TASK ITEM | Exact copies of the records below are needed, free of pictures.

ENTRIES PROVIDED |
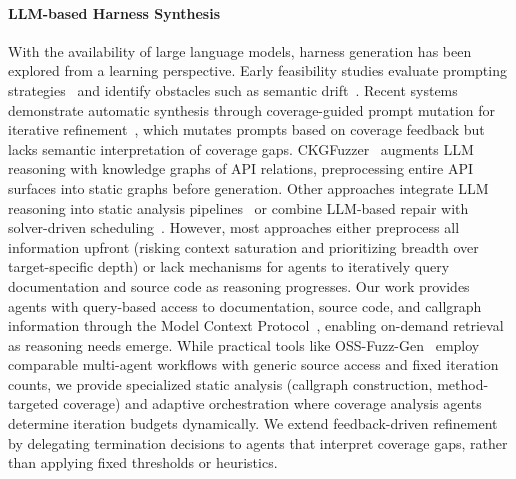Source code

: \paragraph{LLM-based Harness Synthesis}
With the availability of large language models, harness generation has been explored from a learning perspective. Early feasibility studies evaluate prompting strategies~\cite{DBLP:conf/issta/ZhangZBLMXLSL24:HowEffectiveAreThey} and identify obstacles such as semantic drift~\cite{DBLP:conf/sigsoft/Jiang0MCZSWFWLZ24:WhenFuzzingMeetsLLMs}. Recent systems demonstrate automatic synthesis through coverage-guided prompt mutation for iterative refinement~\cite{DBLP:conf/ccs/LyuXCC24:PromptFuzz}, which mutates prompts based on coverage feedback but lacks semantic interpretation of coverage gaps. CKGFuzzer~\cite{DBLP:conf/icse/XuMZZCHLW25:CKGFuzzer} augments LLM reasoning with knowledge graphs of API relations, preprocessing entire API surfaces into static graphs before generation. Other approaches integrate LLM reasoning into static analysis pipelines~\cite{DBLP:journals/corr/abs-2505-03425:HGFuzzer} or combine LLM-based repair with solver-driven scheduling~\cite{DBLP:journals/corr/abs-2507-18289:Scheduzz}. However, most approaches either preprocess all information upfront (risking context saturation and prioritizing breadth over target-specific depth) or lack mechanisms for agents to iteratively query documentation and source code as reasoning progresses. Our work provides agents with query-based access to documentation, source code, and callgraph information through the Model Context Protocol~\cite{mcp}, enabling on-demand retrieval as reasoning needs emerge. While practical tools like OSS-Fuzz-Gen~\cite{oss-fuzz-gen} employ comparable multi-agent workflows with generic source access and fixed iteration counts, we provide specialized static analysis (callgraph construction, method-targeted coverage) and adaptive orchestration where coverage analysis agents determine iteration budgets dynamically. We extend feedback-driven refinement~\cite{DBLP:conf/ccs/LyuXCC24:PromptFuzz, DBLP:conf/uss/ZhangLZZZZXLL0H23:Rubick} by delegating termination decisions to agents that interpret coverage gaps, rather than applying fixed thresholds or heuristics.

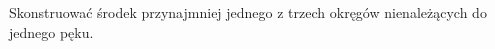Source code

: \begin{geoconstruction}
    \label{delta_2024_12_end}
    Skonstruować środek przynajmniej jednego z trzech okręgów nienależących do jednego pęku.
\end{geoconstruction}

WORKED SOLUTION |
Source code

: \paragraph{LLM-based Harness Synthesis}
With the availability of large language models, harness generation has been explored from a learning perspective. Early feasibility studies evaluate prompting strategies~\cite{DBLP:conf/issta/ZhangZBLMXLSL24:HowEffectiveAreThey} and identify obstacles such as semantic drift~\cite{DBLP:conf/sigsoft/Jiang0MCZSWFWLZ24:WhenFuzzingMeetsLLMs}. Recent systems demonstrate automatic synthesis through coverage-guided prompt mutation for iterative refinement~\cite{DBLP:conf/ccs/LyuXCC24:PromptFuzz}, which mutates prompts based on coverage feedback but lacks semantic interpretation of coverage gaps. CKGFuzzer~\cite{DBLP:conf/icse/XuMZZCHLW25:CKGFuzzer} augments LLM reasoning with knowledge graphs of API relations, preprocessing entire API surfaces into static graphs before generation. Other approaches integrate LLM reasoning into static analysis pipelines~\cite{DBLP:journals/corr/abs-2505-03425:HGFuzzer} or combine LLM-based repair with solver-driven scheduling~\cite{DBLP:journals/corr/abs-2507-18289:Scheduzz}. However, most approaches either preprocess all information upfront (risking context saturation and prioritizing breadth over target-specific depth) or lack mechanisms for agents to iteratively query documentation and source code as reasoning progresses. Our work provides agents with query-based access to documentation, source code, and callgraph information through the Model Context Protocol~\cite{mcp}, enabling on-demand retrieval as reasoning needs emerge. While practical tools like OSS-Fuzz-Gen~\cite{oss-fuzz-gen} employ comparable multi-agent workflows with generic source access and fixed iteration counts, we provide specialized static analysis (callgraph construction, method-targeted coverage) and adaptive orchestration where coverage analysis agents determine iteration budgets dynamically. We extend feedback-driven refinement~\cite{DBLP:conf/ccs/LyuXCC24:PromptFuzz, DBLP:conf/uss/ZhangLZZZZXLL0H23:Rubick} by delegating termination decisions to agents that interpret coverage gaps, rather than applying fixed thresholds or heuristics.

Source code

: \begin{geoconstruction}
    \label{delta_2024_12_end}
    Skonstruować środek przynajmniej jednego z trzech okręgów nienależących do jednego pęku.
\end{geoconstruction}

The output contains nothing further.